After the all-consuming flames all that remains is a smouldering smelly mess that someone else has to clean up.
That seems an appropriate analogy for the Northern statelet created by Lloyd George and Churchill almost a century ago.
Pastor Lucas Parks was, of course, correct.
Anywhere else but Norn Iron and the burning of an effigy of the Virgin Mary would be a hate crime.
The symbolism of a public burning, given in the dark history of schismatic Christianity, is powerfully redolent the sectarian chaos that the rest of Europe left behind centuries ago.
Scroll to 09.50 to hear the anguish of a genuine Christian looking at the forensic evidence of a community spiralling into nihilism.
This is a belief system that only believes in hate.

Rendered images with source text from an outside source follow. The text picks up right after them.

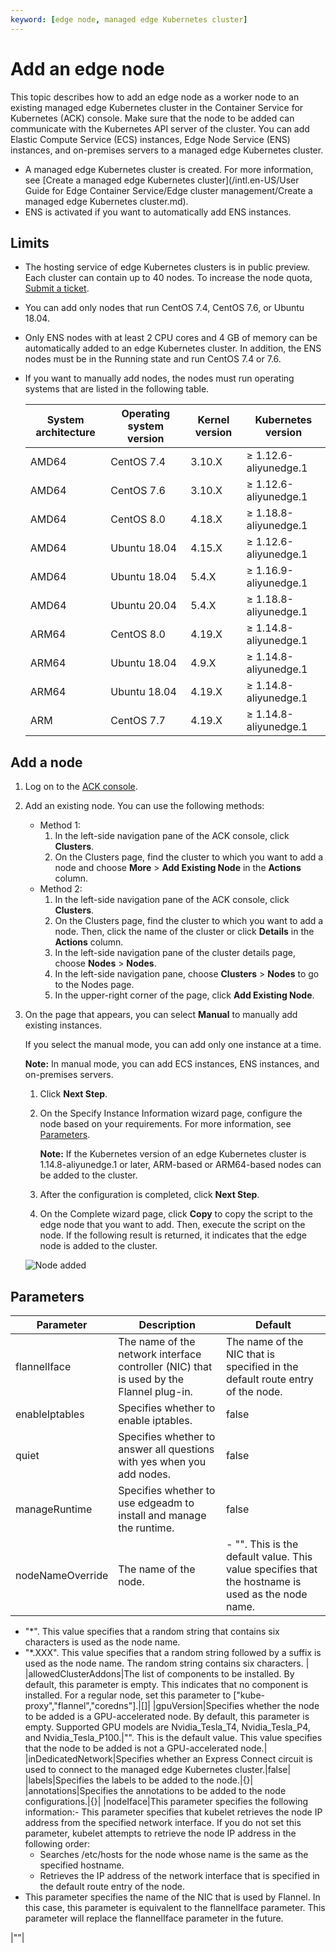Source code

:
 ```yaml
---
keyword: [edge node, managed edge Kubernetes cluster]
---
```


# Add an edge node

This topic describes how to add an edge node as a worker node to an existing managed edge Kubernetes cluster in the Container Service for Kubernetes \(ACK\) console. Make sure that the node to be added can communicate with the Kubernetes API server of the cluster. You can add Elastic Compute Service \(ECS\) instances, Edge Node Service \(ENS\) instances, and on-premises servers to a managed edge Kubernetes cluster.

-   A managed edge Kubernetes cluster is created. For more information, see [Create a managed edge Kubernetes cluster](/intl.en-US/User Guide for Edge Container Service/Edge cluster management/Create a managed edge Kubernetes cluster.md).
-   ENS is activated if you want to automatically add ENS instances.

## Limits

-   The hosting service of edge Kubernetes clusters is in public preview. Each cluster can contain up to 40 nodes. To increase the node quota, [Submit a ticket](https://workorder-intl.console.aliyun.com/console.htm).
-   You can add only nodes that run CentOS 7.4, CentOS 7.6, or Ubuntu 18.04.
-   Only ENS nodes with at least 2 CPU cores and 4 GB of memory can be automatically added to an edge Kubernetes cluster. In addition, the ENS nodes must be in the Running state and run CentOS 7.4 or 7.6.
-   If you want to manually add nodes, the nodes must run operating systems that are listed in the following table.

    |System architecture|Operating system version|Kernel version|Kubernetes version|
    |-------------------|------------------------|--------------|------------------|
    |AMD64|CentOS 7.4|3.10.X|≥ 1.12.6-aliyunedge.1|
    |AMD64|CentOS 7.6|3.10.X|≥ 1.12.6-aliyunedge.1|
    |AMD64|CentOS 8.0|4.18.X|≥ 1.18.8-aliyunedge.1|
    |AMD64|Ubuntu 18.04|4.15.X|≥ 1.12.6-aliyunedge.1|
    |AMD64|Ubuntu 18.04|5.4.X|≥ 1.16.9-aliyunedge.1|
    |AMD64|Ubuntu 20.04|5.4.X|≥ 1.18.8-aliyunedge.1|
    |ARM64|CentOS 8.0|4.19.X|≥ 1.14.8-aliyunedge.1|
    |ARM64|Ubuntu 18.04|4.9.X|≥ 1.14.8-aliyunedge.1|
    |ARM64|Ubuntu 18.04|4.19.X|≥ 1.14.8-aliyunedge.1|
    |ARM|CentOS 7.7|4.19.X|≥ 1.14.8-aliyunedge.1|


## Add a node

1.  Log on to the [ACK console](https://cs.console.aliyun.com).

2.  Add an existing node. You can use the following methods:

    -   Method 1:
        1.  In the left-side navigation pane of the ACK console, click **Clusters**.
        2.  On the Clusters page, find the cluster to which you want to add a node and choose **More** \> **Add Existing Node** in the **Actions** column.
    -   Method 2:
        1.  In the left-side navigation pane of the ACK console, click **Clusters**.
        2.  On the Clusters page, find the cluster to which you want to add a node. Then, click the name of the cluster or click **Details** in the **Actions** column.
        3.  In the left-side navigation pane of the cluster details page, choose **Nodes** \> **Nodes**.
        4.  In the left-side navigation pane, choose **Clusters** \> **Nodes** to go to the Nodes page.
        5.  In the upper-right corner of the page, click **Add Existing Node**.
3.  On the page that appears, you can select **Manual** to manually add existing instances.

    If you select the manual mode, you can add only one instance at a time.

    **Note:** In manual mode, you can add ECS instances, ENS instances, and on-premises servers.

    1.  Click **Next Step**.
    2.  On the Specify Instance Information wizard page, configure the node based on your requirements. For more information, see [Parameters](#section_640_7ra_xed).

        **Note:** If the Kubernetes version of an edge Kubernetes cluster is 1.14.8-aliyunedge.1 or later, ARM-based or ARM64-based nodes can be added to the cluster.

    3.  After the configuration is completed, click **Next Step**.
    4.  On the Complete wizard page, click **Copy** to copy the script to the edge node that you want to add. Then, execute the script on the node.
    If the following result is returned, it indicates that the edge node is added to the cluster.

    ![Node added](https://static-aliyun-doc.oss-accelerate.aliyuncs.com/assets/img/en-US/9883068951/p52432.png)


## Parameters

|Parameter|Description|Default|
|---------|-----------|-------|
|flannelIface|The name of the network interface controller \(NIC\) that is used by the Flannel plug-in.|The name of the NIC that is specified in the default route entry of the node.|
|enableIptables|Specifies whether to enable iptables.|false|
|quiet|Specifies whether to answer all questions with yes when you add nodes.|false|
|manageRuntime|Specifies whether to use edgeadm to install and manage the runtime.|false|
|nodeNameOverride|The name of the node.|-   "". This is the default value. This value specifies that the hostname is used as the node name.
-   "\*". This value specifies that a random string that contains six characters is used as the node name.
-   "\*.XXX". This value specifies that a random string followed by a suffix is used as the node name. The random string contains six characters. |
|allowedClusterAddons|The list of components to be installed. By default, this parameter is empty. This indicates that no component is installed. For a regular node, set this parameter to \["kube-proxy","flannel","coredns"\].|\[\]|
|gpuVersion|Specifies whether the node to be added is a GPU-accelerated node. By default, this parameter is empty. Supported GPU models are Nvidia\_Tesla\_T4, Nvidia\_Tesla\_P4, and Nvidia\_Tesla\_P100.|"". This is the default value. This value specifies that the node to be added is not a GPU-accelerated node.|
|inDedicatedNetwork|Specifies whether an Express Connect circuit is used to connect to the managed edge Kubernetes cluster.|false|
|labels|Specifies the labels to be added to the node.|\{\}|
|annotations|Specifies the annotations to be added to the node configurations.|\{\}|
|nodeIface|This parameter specifies the following information:-   This parameter specifies that kubelet retrieves the node IP address from the specified network interface. If you do not set this parameter, kubelet attempts to retrieve the node IP address in the following order:
    -   Searches /etc/hosts for the node whose name is the same as the specified hostname.
    -   Retrieves the IP address of the network interface that is specified in the default route entry of the node.
-   This parameter specifies the name of the NIC that is used by Flannel. In this case, this parameter is equivalent to the flannelIface parameter. This parameter will replace the flannelIface parameter in the future.

|""|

Moreover, this is no cultural celebration, but a deeply insecure underclass trying to convince themselves that the future belongs to them.
It doesn’t.
This an ugly stupid sub-culture that suffocates the potential of the people that is socialised by it.
Highly talented people born within the operational area of this self-harming insanity get out as quick as they can.
If they do not, then they are slowly destroyed by it.
James Galway took his musical baby steps in an Orange band, now he is an internationally feted flautist and self-defines as Irish when abroad.
Here the musician gives an analysis of the tainted legacy of Ian Paisley that would not be out of place in the pages of An Phoblacht.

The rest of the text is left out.